Exercise aim: Pictures are to be left out. Copy exactly, and only, the lines from the start of the entries below to the line with "Ne-Newer branch testing", both included.

Saved entries:
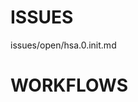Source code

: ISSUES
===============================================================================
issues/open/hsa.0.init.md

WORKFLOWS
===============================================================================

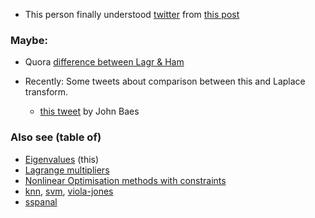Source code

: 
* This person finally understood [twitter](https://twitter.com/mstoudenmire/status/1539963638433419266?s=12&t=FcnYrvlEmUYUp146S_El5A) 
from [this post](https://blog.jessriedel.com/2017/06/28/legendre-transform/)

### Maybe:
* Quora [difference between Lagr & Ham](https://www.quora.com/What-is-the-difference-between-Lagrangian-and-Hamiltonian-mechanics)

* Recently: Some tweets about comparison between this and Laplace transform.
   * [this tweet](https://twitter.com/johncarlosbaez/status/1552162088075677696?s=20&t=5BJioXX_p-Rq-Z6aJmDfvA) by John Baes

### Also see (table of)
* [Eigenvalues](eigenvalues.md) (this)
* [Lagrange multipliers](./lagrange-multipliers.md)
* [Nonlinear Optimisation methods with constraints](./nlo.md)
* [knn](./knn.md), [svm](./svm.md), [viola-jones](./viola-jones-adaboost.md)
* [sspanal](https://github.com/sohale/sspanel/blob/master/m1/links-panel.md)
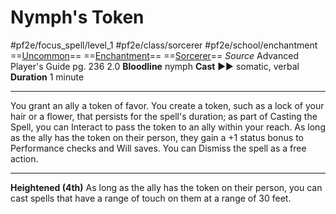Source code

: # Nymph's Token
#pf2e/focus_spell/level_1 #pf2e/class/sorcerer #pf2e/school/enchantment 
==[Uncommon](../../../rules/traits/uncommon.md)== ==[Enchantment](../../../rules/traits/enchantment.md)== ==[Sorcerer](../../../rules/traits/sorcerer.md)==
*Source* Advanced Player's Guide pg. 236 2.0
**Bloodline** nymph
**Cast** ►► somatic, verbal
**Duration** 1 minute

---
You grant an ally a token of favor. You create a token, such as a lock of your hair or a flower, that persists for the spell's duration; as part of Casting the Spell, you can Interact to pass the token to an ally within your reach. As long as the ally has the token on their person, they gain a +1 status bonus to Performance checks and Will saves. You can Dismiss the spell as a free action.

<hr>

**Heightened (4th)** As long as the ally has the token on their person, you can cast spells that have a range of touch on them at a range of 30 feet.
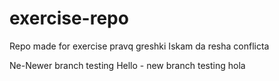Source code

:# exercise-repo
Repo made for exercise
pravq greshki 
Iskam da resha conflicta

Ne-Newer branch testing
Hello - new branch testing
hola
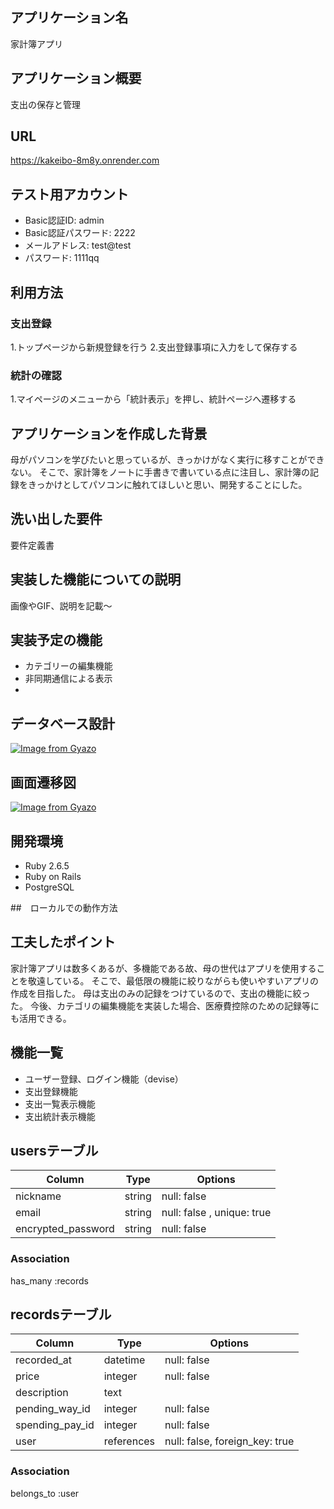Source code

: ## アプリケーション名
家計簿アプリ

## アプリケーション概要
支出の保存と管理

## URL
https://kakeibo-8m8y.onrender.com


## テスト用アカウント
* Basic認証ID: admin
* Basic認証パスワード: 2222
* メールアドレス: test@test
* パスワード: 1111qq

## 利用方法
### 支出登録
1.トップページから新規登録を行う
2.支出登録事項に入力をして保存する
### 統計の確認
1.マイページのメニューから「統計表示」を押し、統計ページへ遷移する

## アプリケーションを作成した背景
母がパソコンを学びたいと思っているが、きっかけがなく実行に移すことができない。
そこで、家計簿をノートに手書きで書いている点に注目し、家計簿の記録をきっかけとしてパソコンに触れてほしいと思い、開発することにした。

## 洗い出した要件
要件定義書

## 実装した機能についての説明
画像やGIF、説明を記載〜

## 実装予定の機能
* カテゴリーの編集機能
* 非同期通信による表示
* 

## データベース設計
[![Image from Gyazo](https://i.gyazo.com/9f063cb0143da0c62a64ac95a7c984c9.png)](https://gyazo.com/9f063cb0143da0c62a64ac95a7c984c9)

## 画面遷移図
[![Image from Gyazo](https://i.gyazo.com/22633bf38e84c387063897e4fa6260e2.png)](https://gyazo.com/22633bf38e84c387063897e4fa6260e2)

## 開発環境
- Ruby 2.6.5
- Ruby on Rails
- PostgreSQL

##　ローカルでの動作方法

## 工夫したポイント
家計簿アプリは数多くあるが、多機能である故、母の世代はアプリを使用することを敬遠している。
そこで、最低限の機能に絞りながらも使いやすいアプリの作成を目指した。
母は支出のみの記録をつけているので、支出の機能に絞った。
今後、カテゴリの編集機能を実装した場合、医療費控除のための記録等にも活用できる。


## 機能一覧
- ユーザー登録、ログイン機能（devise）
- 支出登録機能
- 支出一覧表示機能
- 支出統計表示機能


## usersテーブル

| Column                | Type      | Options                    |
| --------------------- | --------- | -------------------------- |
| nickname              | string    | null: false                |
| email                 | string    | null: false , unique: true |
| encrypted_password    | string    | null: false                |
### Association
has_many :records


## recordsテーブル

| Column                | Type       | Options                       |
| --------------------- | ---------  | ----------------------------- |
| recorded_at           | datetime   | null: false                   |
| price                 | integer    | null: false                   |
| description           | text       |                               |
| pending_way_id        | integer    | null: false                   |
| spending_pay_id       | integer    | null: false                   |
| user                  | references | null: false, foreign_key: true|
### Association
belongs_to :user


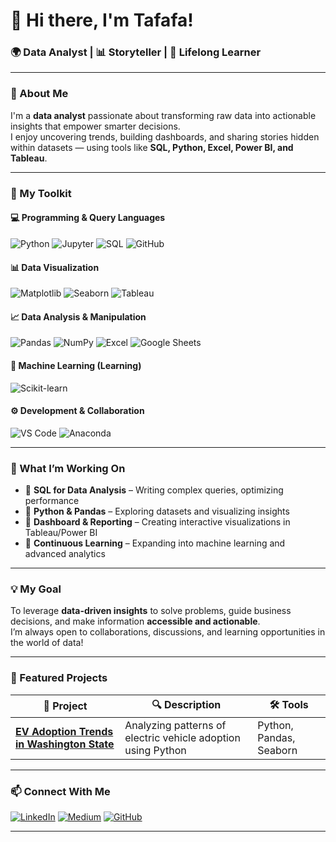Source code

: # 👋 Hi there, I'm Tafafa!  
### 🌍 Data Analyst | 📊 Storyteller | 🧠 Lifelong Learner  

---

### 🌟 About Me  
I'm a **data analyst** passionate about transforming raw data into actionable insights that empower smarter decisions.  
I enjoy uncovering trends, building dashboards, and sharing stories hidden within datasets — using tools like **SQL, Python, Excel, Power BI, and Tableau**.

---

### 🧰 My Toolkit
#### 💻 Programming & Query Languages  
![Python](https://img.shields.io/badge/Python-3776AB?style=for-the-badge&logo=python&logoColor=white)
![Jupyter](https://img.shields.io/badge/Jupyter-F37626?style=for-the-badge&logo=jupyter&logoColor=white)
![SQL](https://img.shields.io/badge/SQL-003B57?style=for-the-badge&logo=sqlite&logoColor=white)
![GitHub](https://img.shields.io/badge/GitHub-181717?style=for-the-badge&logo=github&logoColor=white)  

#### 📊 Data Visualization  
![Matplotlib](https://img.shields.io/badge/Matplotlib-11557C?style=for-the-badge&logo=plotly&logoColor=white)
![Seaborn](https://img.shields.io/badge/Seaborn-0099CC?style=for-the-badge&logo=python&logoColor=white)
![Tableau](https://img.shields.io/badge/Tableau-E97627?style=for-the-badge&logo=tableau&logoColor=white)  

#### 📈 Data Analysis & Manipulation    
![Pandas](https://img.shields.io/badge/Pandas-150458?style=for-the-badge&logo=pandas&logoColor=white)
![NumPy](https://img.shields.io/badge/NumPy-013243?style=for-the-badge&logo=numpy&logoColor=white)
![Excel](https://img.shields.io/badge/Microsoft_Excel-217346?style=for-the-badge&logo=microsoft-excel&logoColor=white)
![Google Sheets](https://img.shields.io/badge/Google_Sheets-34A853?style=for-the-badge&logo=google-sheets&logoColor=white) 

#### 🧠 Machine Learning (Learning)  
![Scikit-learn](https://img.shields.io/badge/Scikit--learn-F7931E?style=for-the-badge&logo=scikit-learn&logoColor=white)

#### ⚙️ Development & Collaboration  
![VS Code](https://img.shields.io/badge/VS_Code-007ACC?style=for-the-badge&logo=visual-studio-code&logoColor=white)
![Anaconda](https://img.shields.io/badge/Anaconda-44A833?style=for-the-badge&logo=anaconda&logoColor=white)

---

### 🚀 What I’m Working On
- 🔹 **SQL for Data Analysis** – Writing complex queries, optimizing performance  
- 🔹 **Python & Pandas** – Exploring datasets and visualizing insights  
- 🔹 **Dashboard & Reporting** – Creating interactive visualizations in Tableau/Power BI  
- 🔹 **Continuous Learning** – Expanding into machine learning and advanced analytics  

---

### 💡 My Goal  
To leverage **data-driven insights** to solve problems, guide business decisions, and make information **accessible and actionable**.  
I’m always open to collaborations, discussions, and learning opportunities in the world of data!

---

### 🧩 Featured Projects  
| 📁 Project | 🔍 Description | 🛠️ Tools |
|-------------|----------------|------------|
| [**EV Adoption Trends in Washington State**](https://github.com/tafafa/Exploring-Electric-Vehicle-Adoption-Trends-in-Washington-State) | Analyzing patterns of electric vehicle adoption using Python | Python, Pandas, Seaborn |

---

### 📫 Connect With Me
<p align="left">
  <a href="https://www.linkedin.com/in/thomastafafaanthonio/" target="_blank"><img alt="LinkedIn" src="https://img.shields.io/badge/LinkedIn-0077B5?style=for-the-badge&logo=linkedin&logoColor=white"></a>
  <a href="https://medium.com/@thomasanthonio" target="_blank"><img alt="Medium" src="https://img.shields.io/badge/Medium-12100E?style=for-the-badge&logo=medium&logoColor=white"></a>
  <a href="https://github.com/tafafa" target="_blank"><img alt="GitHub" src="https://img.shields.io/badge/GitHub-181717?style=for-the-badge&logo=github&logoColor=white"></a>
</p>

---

Exercise response:
Source code

: ISSUES
===============================================================================
issues/open/hsa.0.init.md

WORKFLOWS
===============================================================================

Source code

: 
* This person finally understood [twitter](https://twitter.com/mstoudenmire/status/1539963638433419266?s=12&t=FcnYrvlEmUYUp146S_El5A) 
from [this post](https://blog.jessriedel.com/2017/06/28/legendre-transform/)

### Maybe:
* Quora [difference between Lagr & Ham](https://www.quora.com/What-is-the-difference-between-Lagrangian-and-Hamiltonian-mechanics)

* Recently: Some tweets about comparison between this and Laplace transform.
   * [this tweet](https://twitter.com/johncarlosbaez/status/1552162088075677696?s=20&t=5BJioXX_p-Rq-Z6aJmDfvA) by John Baes

### Also see (table of)
* [Eigenvalues](eigenvalues.md) (this)
* [Lagrange multipliers](./lagrange-multipliers.md)
* [Nonlinear Optimisation methods with constraints](./nlo.md)
* [knn](./knn.md), [svm](./svm.md), [viola-jones](./viola-jones-adaboost.md)
* [sspanal](https://github.com/sohale/sspanel/blob/master/m1/links-panel.md)
Source code

: # Nymph's Token
#pf2e/focus_spell/level_1 #pf2e/class/sorcerer #pf2e/school/enchantment 
==[Uncommon](../../../rules/traits/uncommon.md)== ==[Enchantment](../../../rules/traits/enchantment.md)== ==[Sorcerer](../../../rules/traits/sorcerer.md)==
*Source* Advanced Player's Guide pg. 236 2.0
**Bloodline** nymph
**Cast** ►► somatic, verbal
**Duration** 1 minute

---
You grant an ally a token of favor. You create a token, such as a lock of your hair or a flower, that persists for the spell's duration; as part of Casting the Spell, you can Interact to pass the token to an ally within your reach. As long as the ally has the token on their person, they gain a +1 status bonus to Performance checks and Will saves. You can Dismiss the spell as a free action.

<hr>

**Heightened (4th)** As long as the ally has the token on their person, you can cast spells that have a range of touch on them at a range of 30 feet.
Source code

:# exercise-repo
Repo made for exercise
pravq greshki 
Iskam da resha conflicta

Ne-Newer branch testing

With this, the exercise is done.